▼
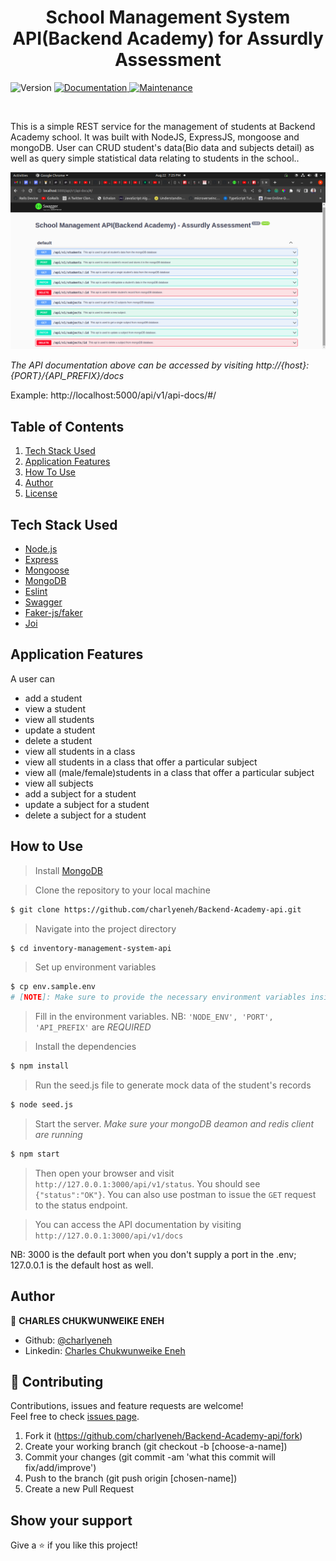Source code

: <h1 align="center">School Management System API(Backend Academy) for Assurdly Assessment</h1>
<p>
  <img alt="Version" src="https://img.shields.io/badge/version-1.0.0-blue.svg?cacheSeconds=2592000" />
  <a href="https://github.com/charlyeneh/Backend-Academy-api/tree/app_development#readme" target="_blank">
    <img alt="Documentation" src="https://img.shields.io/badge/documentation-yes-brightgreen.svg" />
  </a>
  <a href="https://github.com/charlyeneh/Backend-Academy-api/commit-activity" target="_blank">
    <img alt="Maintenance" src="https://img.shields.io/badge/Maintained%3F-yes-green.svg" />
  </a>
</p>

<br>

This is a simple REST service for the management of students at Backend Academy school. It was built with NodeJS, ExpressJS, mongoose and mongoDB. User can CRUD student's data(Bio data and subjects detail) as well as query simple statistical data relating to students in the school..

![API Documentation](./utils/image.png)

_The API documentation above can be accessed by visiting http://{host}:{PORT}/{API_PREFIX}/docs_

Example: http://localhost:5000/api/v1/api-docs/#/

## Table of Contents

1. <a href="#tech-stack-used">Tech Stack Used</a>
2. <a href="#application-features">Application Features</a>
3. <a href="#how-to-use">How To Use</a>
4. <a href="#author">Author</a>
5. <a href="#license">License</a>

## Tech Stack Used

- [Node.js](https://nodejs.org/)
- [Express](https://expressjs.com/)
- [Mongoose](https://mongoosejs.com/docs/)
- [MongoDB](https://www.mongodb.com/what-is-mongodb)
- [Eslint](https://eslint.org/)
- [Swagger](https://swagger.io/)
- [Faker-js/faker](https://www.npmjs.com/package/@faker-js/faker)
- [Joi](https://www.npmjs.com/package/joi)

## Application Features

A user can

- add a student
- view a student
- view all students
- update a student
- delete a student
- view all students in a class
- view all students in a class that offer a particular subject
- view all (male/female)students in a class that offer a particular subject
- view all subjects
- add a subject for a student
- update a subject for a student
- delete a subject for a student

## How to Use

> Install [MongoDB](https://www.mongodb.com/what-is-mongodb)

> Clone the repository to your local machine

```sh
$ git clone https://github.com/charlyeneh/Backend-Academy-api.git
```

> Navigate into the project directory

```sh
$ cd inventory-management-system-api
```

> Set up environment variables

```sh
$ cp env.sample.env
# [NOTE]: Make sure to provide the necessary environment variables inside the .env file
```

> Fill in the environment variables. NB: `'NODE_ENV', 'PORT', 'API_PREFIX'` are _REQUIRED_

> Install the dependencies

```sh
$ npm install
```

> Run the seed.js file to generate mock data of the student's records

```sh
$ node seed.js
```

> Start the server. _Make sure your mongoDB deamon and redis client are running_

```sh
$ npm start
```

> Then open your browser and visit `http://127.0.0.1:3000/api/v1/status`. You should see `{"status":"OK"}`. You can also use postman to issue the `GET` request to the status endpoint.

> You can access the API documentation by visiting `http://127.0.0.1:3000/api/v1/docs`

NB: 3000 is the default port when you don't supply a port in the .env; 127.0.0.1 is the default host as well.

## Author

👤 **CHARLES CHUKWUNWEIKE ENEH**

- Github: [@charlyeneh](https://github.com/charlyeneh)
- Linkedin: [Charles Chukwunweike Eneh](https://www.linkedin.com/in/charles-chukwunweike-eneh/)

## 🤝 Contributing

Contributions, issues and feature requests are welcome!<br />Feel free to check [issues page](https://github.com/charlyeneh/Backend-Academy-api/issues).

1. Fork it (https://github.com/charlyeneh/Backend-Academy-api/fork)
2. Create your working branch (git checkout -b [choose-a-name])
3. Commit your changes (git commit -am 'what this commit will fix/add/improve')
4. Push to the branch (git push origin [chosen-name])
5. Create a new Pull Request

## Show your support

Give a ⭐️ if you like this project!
▲
▼
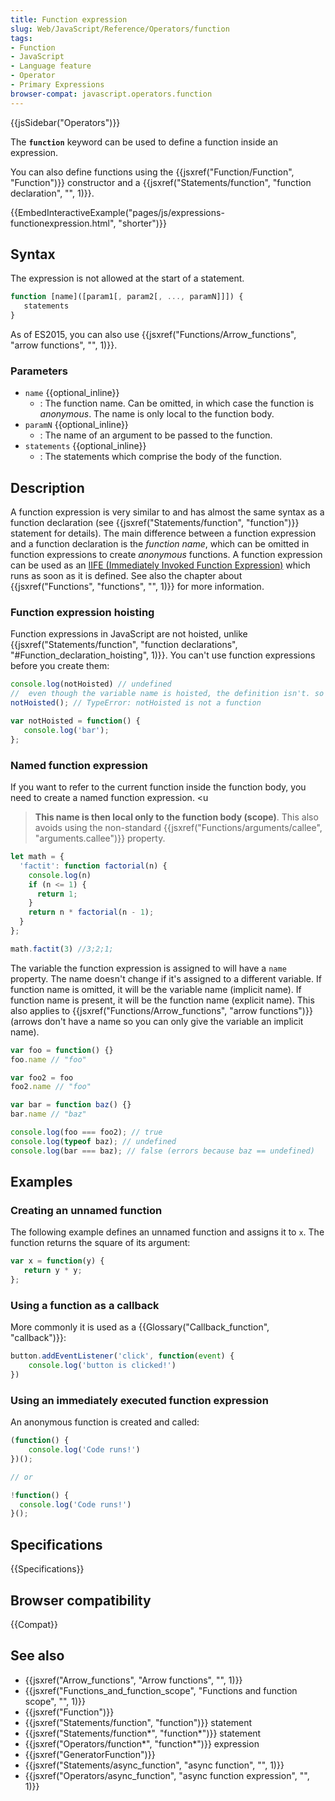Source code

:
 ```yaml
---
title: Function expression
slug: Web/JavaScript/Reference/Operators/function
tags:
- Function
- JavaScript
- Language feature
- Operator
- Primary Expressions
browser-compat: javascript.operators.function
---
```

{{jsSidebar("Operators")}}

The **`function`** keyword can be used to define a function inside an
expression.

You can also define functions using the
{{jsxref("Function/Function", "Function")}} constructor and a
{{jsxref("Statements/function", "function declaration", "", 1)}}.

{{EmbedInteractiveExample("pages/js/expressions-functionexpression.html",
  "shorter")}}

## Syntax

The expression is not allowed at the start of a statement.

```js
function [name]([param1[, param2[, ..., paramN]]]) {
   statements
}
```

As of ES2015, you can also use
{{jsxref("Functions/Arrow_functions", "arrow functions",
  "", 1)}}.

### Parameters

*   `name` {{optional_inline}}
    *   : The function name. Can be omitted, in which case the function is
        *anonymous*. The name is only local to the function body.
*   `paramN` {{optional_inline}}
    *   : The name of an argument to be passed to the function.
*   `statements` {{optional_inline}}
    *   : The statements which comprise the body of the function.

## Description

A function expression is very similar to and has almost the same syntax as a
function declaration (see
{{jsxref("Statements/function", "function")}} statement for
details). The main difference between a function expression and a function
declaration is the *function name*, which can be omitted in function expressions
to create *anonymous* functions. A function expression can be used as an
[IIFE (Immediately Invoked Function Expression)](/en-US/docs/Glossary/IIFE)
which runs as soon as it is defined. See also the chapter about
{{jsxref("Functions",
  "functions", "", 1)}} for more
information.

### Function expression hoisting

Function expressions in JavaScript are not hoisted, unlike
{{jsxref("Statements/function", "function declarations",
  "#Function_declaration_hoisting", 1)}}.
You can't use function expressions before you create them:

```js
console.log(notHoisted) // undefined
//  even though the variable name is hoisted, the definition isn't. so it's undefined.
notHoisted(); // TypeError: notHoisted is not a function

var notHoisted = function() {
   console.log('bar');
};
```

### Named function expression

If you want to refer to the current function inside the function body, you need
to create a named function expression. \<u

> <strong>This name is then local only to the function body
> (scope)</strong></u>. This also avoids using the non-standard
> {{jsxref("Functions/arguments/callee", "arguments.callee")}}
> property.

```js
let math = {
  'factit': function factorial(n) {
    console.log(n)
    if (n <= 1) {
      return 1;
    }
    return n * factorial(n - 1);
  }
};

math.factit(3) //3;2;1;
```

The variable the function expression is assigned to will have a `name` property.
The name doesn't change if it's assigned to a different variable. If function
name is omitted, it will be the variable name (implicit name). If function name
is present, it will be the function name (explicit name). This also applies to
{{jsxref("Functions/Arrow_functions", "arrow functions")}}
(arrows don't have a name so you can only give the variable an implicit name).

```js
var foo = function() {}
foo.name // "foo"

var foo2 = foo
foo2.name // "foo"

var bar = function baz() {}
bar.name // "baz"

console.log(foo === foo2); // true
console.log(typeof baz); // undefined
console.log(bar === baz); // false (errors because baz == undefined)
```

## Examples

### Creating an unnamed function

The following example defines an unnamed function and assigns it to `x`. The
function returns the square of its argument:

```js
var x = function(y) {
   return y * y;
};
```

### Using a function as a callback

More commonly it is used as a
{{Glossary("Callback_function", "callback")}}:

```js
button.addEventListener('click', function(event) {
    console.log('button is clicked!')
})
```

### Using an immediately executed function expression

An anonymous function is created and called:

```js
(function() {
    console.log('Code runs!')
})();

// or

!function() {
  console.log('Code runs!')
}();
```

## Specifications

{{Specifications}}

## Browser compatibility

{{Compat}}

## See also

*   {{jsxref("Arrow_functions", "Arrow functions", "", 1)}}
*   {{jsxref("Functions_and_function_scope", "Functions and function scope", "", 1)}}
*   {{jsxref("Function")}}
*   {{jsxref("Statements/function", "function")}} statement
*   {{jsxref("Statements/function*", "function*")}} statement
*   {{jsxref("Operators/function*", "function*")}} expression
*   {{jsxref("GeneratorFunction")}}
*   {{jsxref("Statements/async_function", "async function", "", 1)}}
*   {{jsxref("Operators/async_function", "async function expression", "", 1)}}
▲
In the records above, find each line that mentions the string "Academy", then copy it.

→ Solution to this task
: <h1 align="center">School Management System API(Backend Academy) for Assurdly Assessment</h1>
  <a href="https://github.com/charlyeneh/Backend-Academy-api/tree/app_development#readme" target="_blank">
  <a href="https://github.com/charlyeneh/Backend-Academy-api/commit-activity" target="_blank">
This is a simple REST service for the management of students at Backend Academy school. It was built with NodeJS, ExpressJS, mongoose and mongoDB. User can CRUD student's data(Bio data and subjects detail) as well as query simple statistical data relating to students in the school..
$ git clone https://github.com/charlyeneh/Backend-Academy-api.git
Contributions, issues and feature requests are welcome!<br />Feel free to check [issues page](https://github.com/charlyeneh/Backend-Academy-api/issues).
1. Fork it (https://github.com/charlyeneh/Backend-Academy-api/fork)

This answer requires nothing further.